# German toponyms of presumably Polabian origin ending -leben



## berndf

In historically Polabian speaking areas of Germany (comprising areas in the modern states of Brandenburg, Mecklenburg-Vorpommern, Sachsen-Anhalt and Lower Saxony) there are toponyms ending in _-leben_, like _Gorleben, Walsleben, Ruhleben_. I presume this ending is of Polabian origin. Do you have an idea from which Slavic word this could be derived? I am interested the Polabian/Sorbian word and possible cognates in other Slavic, in particular West-Slavic,  languages.

The only hint I found so far is in the German Wikipedia for the name _Gorleben_ which reads that _leben_ means Erde _(earth_). But there is no source.

Thank you.


----------



## Frank78

I read that these "-leben" are either of slavic origin and were renamed from "-slav", e.g. Pripsleben or were founded by Germanic people.

Another thesis is that these names are from the period of the migration and most of these towns are along the routes of from north to south. Between Haldensleben and Erfurt are over 100 places ending with "-leben". Kurt Linder wrote it in his history about the town of Eisleben. It could be true because all most of these "-lebens" are west of the Elbe. And "-leben" is said to mean "heritage" or "allodium".

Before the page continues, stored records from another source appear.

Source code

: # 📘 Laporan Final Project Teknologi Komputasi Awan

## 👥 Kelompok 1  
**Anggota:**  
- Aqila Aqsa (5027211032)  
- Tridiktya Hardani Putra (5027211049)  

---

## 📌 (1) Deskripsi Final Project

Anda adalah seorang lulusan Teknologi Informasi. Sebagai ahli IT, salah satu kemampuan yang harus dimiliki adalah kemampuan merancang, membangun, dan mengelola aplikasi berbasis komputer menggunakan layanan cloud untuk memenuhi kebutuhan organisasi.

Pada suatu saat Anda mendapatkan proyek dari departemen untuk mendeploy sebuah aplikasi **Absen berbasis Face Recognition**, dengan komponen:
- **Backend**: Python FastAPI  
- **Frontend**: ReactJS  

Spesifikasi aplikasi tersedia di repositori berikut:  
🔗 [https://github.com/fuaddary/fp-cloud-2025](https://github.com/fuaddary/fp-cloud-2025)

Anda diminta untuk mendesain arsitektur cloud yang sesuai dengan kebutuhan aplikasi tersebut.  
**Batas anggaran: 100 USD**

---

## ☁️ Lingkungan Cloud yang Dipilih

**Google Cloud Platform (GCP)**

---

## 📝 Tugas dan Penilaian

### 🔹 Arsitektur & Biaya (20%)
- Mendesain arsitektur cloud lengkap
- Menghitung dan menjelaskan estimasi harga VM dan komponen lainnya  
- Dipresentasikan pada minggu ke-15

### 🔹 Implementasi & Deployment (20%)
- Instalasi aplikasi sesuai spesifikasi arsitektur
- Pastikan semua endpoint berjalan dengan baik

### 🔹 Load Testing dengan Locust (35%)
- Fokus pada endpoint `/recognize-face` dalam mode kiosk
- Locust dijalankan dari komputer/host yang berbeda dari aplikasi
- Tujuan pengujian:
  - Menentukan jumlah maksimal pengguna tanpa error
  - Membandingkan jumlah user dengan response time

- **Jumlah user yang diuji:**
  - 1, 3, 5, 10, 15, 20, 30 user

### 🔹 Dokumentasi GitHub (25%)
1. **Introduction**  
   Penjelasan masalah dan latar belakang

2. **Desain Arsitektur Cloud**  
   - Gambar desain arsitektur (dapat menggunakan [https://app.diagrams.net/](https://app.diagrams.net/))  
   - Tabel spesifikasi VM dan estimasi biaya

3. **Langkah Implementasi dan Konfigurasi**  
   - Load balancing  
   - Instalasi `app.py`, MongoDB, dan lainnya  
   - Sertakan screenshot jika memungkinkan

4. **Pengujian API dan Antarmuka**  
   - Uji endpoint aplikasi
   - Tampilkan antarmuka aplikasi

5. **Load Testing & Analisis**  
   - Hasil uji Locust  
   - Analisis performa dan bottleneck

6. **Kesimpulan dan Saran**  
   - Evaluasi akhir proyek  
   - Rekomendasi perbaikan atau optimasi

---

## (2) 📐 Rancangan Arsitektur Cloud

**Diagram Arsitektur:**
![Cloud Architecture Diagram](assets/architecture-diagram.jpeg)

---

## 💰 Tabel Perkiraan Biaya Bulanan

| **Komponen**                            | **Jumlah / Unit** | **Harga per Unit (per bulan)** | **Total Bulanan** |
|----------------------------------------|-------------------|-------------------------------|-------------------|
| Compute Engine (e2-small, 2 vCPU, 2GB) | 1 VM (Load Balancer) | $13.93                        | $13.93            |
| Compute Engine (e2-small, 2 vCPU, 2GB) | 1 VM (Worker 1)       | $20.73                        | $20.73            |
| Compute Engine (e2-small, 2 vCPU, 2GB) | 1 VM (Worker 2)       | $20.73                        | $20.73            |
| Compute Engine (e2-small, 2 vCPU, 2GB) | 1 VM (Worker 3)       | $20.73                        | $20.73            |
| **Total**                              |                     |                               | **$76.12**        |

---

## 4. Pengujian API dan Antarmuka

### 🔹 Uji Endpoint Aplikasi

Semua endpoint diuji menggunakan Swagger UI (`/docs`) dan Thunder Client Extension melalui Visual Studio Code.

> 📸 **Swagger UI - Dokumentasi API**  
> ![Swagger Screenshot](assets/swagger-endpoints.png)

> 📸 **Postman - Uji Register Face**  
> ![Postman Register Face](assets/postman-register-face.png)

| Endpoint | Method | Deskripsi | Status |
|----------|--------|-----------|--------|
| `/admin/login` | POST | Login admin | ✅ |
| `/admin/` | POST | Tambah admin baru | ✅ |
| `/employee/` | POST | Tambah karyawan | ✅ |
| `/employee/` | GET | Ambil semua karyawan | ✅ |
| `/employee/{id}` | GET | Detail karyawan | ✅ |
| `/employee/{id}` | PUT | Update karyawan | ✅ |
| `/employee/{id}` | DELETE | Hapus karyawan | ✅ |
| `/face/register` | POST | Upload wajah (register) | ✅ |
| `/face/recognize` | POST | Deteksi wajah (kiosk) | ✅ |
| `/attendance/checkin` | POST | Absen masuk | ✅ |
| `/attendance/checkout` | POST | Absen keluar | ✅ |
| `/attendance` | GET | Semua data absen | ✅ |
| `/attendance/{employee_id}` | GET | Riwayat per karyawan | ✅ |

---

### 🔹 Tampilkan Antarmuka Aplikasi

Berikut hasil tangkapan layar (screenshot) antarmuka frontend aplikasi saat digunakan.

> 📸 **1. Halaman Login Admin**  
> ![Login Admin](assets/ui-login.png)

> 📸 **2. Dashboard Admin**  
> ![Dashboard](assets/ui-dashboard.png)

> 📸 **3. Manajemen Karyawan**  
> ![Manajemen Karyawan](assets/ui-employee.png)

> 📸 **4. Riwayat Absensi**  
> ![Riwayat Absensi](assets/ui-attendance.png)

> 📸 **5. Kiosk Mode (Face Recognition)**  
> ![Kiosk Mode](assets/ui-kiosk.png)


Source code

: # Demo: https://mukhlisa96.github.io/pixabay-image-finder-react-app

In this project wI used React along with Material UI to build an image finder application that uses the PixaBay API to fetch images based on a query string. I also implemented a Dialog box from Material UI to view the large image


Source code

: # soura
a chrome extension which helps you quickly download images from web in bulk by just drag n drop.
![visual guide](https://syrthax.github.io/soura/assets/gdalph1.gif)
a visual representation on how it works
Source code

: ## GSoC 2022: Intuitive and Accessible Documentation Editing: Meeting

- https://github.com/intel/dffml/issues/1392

By the way, a similar ending also exists in Scandinavia: -lev and -löv


----------



## LilianaB

Hi, Berndf. Could it possibly come from _left_ -- _lewy_ in Polish (the same root in many other Slavic languages). There is a Slovak town Leva, the name of which is thought to have come form the Left. In fact, the modern name of the town is Levice. (Old Slavic name -- Leva).

I also believe that the ending, _-leben_, can be related to the Slavic _-slav_. (Slawen in German). _Elbslawen_ were the _Polabian_ tribes. _Elba_ in many Slavic languages is _Labe_ -- if this word could be somehow related, as well.

In fact _Polaben_, has a _-laben_ stem and the prefix _-po_ which means next to. The people who live near the Elbe. 

I think _leben_ may also come from _Labe _ -- the Elbe River.


----------



## berndf

Thank you both for your comments.





Frank78 said:


> Between Haldensleben and Erfurt are over 100 places ending with "-leben". Kurt Linder wrote it in his history about the town of Eisleben. It could be true because all most of these "-lebens" are west of the Elbe. And "-leben" is said to mean "heritage" or "allodium".


This is exactly the line where the Limes Sorabicus ran in the 9th century, the time of the greatest westward expansion of the Slavs.


Frank78 said:


> By the way, a similar ending also exists in Scandinavia: -lev and -löv


Do you know the the etymology of those?


----------



## Frank78

I've found this for Danish:

"_*-LEV *_Meaning: property, inheritance.
Examples: Haderslev, Sejerslev, Branderslev.
Description: Derives from Old Danish '-lef', which again derives from Old Germanic 'liban'. The original meaning is 'the remainder' or 'what's left'. Nearly all of the prefixes derives from personal names; the name of the person who owned the village.Date: These settlements dates back to the 3rd - 6th century."

(http://mydanishroots.com/research-g...n-elements-in-danish-place-names.html?start=1)


----------



## berndf

Frank78 said:


> I've found this for Danish:
> 
> "_*-LEV *_Meaning: property, inheritance.
> Examples: Haderslev, Sejerslev, Branderslev.
> Description: Derives from Old Danish '-lef', which again derives from Old Germanic 'liban'. The original meaning is 'the remainder' or 'what's left'. Nearly all of the prefixes derives from personal names; the name of the person who owned the village.Date: These settlements dates back to the 3rd - 6th century."
> 
> (http://mydanishroots.com/research-g...n-elements-in-danish-place-names.html?start=1)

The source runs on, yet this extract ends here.